((
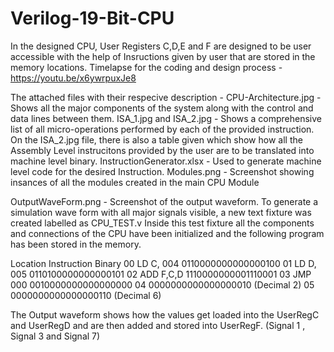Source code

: # Verilog-19-Bit-CPU

In the designed CPU, User Registers C,D,E and F are designed to be user accessible with the help of Insructions given by user that are stored in the memory locations.
Timelapse for the coding and design process - https://youtu.be/x6ywrpuxJe8

The attached files with their respecive description - 
CPU-Architecture.jpg - Shows all the major components of the system along with the control and data lines between them.
ISA_1.jpg and ISA_2.jpg - Shows a comprehensive list of all micro-operations performed by each of the provided instruction. On the ISA_2.jpg file, there is also a table given which show how all the Assembly Level instrucitons provided by the user are to be translated into machine level binary.
InstructionGenerator.xlsx - Used to generate machine level code for the desired Instruction.
Modules.png - Screenshot showing insances of all the modules created in the main CPU Module

OutputWaveForm.png - Screenshot of the output waveform.
To generate a simulation wave form with all major signals visible, a new text fixture was created labelled as CPU_TEST.v
Inside this test fixture all the components and connections of the CPU have been initialized and the following program has been stored in the memory.

Location	Instruction 	Binary
00			LD C, 004		0110000000000000100
01			LD D, 005		0110100000000000101
02			ADD F,C,D		1110000000001110001
03			JMP 000			0010000000000000000
04							    0000000000000000010  (Decimal 2)
05							    0000000000000000110  (Decimal 6)

The Output waveform shows how the values get loaded into the UserRegC and UserRegD and are then added and stored into UserRegF. (Signal 1 , Signal 3 and Signal 7)
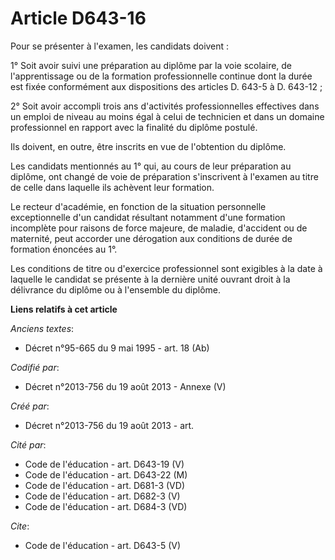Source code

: # Article D643-16

Pour se présenter à l'examen, les candidats doivent : 

1° Soit avoir suivi une préparation au diplôme par la voie scolaire, de l'apprentissage ou de la formation professionnelle
continue dont la durée est fixée conformément aux dispositions des articles D. 643-5 à D. 643-12 ; 

2° Soit avoir accompli trois ans d'activités professionnelles effectives dans un emploi de niveau au moins égal à celui de
technicien et dans un domaine professionnel en rapport avec la finalité du diplôme postulé. 

Ils doivent, en outre, être inscrits en vue de l'obtention du diplôme. 

Les candidats mentionnés au 1° qui, au cours de leur préparation au diplôme, ont changé de voie de préparation s'inscrivent à
l'examen au titre de celle dans laquelle ils achèvent leur formation. 

Le recteur d'académie, en fonction de la situation personnelle exceptionnelle d'un candidat résultant notamment d'une
formation incomplète pour raisons de force majeure, de maladie, d'accident ou de maternité, peut accorder une dérogation aux
conditions de durée de formation énoncées au 1°. 

Les conditions de titre ou d'exercice professionnel sont exigibles à la date à laquelle le candidat se présente à la dernière
unité ouvrant droit à la délivrance du diplôme ou à l'ensemble du diplôme.

**Liens relatifs à cet article**

_Anciens textes_:

  - Décret n°95-665 du 9 mai 1995 - art. 18 (Ab)

_Codifié par_:

  - Décret n°2013-756 du 19 août 2013 -  Annexe (V)

_Créé par_:

  - Décret n°2013-756 du 19 août 2013 - art.

_Cité par_:

  - Code de l'éducation - art. D643-19 (V)
  - Code de l'éducation - art. D643-22 (M)
  - Code de l'éducation - art. D681-3 (VD)
  - Code de l'éducation - art. D682-3 (V)
  - Code de l'éducation - art. D684-3 (VD)

_Cite_:

  - Code de l'éducation - art. D643-5 (V)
))
• Exercise brief
Copy all of the records verbatim, omitting the pictures.

• Written response
Source code

: # Verilog-19-Bit-CPU

In the designed CPU, User Registers C,D,E and F are designed to be user accessible with the help of Insructions given by user that are stored in the memory locations.
Timelapse for the coding and design process - https://youtu.be/x6ywrpuxJe8

The attached files with their respecive description - 
CPU-Architecture.jpg - Shows all the major components of the system along with the control and data lines between them.
ISA_1.jpg and ISA_2.jpg - Shows a comprehensive list of all micro-operations performed by each of the provided instruction. On the ISA_2.jpg file, there is also a table given which show how all the Assembly Level instrucitons provided by the user are to be translated into machine level binary.
InstructionGenerator.xlsx - Used to generate machine level code for the desired Instruction.
Modules.png - Screenshot showing insances of all the modules created in the main CPU Module

OutputWaveForm.png - Screenshot of the output waveform.
To generate a simulation wave form with all major signals visible, a new text fixture was created labelled as CPU_TEST.v
Inside this test fixture all the components and connections of the CPU have been initialized and the following program has been stored in the memory.

Location	Instruction 	Binary
00			LD C, 004		0110000000000000100
01			LD D, 005		0110100000000000101
02			ADD F,C,D		1110000000001110001
03			JMP 000			0010000000000000000
04							    0000000000000000010  (Decimal 2)
05							    0000000000000000110  (Decimal 6)

The Output waveform shows how the values get loaded into the UserRegC and UserRegD and are then added and stored into UserRegF. (Signal 1 , Signal 3 and Signal 7)
Source code

: # Article D643-16

Pour se présenter à l'examen, les candidats doivent : 

1° Soit avoir suivi une préparation au diplôme par la voie scolaire, de l'apprentissage ou de la formation professionnelle
continue dont la durée est fixée conformément aux dispositions des articles D. 643-5 à D. 643-12 ; 

2° Soit avoir accompli trois ans d'activités professionnelles effectives dans un emploi de niveau au moins égal à celui de
technicien et dans un domaine professionnel en rapport avec la finalité du diplôme postulé. 

Ils doivent, en outre, être inscrits en vue de l'obtention du diplôme. 

Les candidats mentionnés au 1° qui, au cours de leur préparation au diplôme, ont changé de voie de préparation s'inscrivent à
l'examen au titre de celle dans laquelle ils achèvent leur formation. 

Le recteur d'académie, en fonction de la situation personnelle exceptionnelle d'un candidat résultant notamment d'une
formation incomplète pour raisons de force majeure, de maladie, d'accident ou de maternité, peut accorder une dérogation aux
conditions de durée de formation énoncées au 1°. 

Les conditions de titre ou d'exercice professionnel sont exigibles à la date à laquelle le candidat se présente à la dernière
unité ouvrant droit à la délivrance du diplôme ou à l'ensemble du diplôme.

**Liens relatifs à cet article**

_Anciens textes_:

  - Décret n°95-665 du 9 mai 1995 - art. 18 (Ab)

_Codifié par_:

  - Décret n°2013-756 du 19 août 2013 -  Annexe (V)

_Créé par_:

  - Décret n°2013-756 du 19 août 2013 - art.

_Cité par_:

  - Code de l'éducation - art. D643-19 (V)
  - Code de l'éducation - art. D643-22 (M)
  - Code de l'éducation - art. D681-3 (VD)
  - Code de l'éducation - art. D682-3 (V)
  - Code de l'éducation - art. D684-3 (VD)

_Cite_:

  - Code de l'éducation - art. D643-5 (V)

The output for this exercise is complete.